Task requirements >>
Scan the records below. List lines holding "between".

*** Opening of Input for this task ***

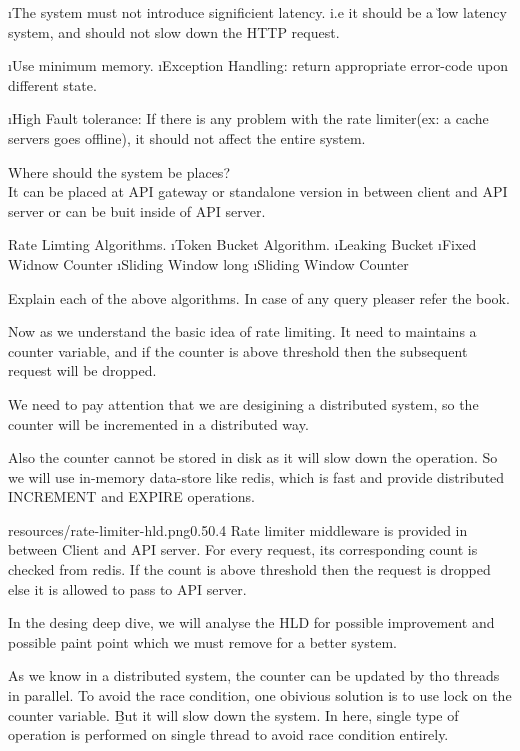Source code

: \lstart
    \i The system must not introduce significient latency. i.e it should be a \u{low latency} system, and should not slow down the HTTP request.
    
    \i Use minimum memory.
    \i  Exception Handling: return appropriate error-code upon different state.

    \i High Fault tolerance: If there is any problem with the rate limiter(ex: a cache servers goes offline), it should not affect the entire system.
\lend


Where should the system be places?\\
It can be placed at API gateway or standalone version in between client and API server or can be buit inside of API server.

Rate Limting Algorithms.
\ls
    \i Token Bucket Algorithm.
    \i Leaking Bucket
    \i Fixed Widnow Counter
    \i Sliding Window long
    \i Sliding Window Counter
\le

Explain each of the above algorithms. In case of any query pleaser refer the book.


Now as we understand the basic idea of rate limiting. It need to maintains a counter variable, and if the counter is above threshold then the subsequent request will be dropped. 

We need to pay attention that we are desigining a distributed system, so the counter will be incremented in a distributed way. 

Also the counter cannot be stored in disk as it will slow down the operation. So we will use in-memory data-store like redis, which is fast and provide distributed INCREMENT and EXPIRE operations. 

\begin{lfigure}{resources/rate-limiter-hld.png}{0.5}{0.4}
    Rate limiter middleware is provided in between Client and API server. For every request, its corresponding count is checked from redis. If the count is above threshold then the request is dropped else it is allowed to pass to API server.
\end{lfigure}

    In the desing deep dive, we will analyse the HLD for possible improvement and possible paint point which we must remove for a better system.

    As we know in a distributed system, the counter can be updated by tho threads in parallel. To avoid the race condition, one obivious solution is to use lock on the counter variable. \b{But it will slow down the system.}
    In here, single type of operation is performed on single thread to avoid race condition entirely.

*** Close of Input for this task ***
*** Opening of Input for this task ***

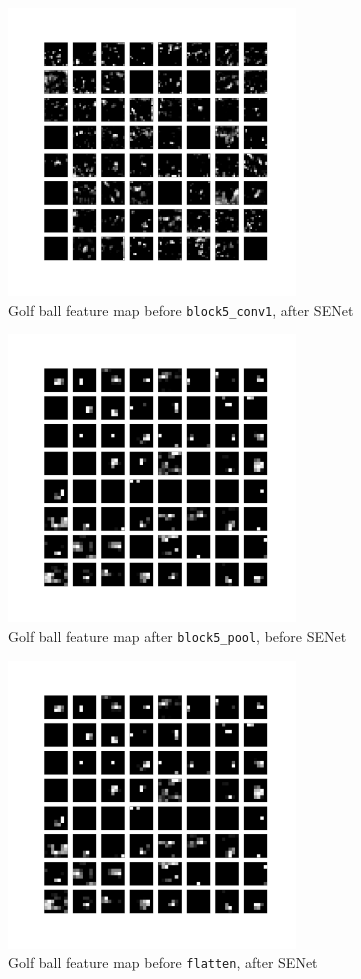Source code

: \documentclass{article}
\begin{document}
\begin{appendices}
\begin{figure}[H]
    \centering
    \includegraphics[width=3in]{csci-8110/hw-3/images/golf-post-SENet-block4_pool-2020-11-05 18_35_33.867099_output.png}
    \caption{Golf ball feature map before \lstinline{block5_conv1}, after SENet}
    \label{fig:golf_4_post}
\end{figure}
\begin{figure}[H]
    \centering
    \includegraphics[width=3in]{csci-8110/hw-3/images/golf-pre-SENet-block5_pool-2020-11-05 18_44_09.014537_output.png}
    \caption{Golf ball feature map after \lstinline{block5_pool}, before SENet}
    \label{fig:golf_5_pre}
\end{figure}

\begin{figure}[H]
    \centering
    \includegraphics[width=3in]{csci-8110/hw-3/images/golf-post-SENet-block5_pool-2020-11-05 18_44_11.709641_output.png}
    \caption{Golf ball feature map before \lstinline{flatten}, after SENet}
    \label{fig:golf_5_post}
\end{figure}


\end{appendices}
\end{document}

*** Close of Input for this task ***

Answer section >>
It can be placed at API gateway or standalone version in between client and API server or can be buit inside of API server.
    Rate limiter middleware is provided in between Client and API server. For every request, its corresponding count is checked from redis. If the count is above threshold then the request is dropped else it is allowed to pass to API server.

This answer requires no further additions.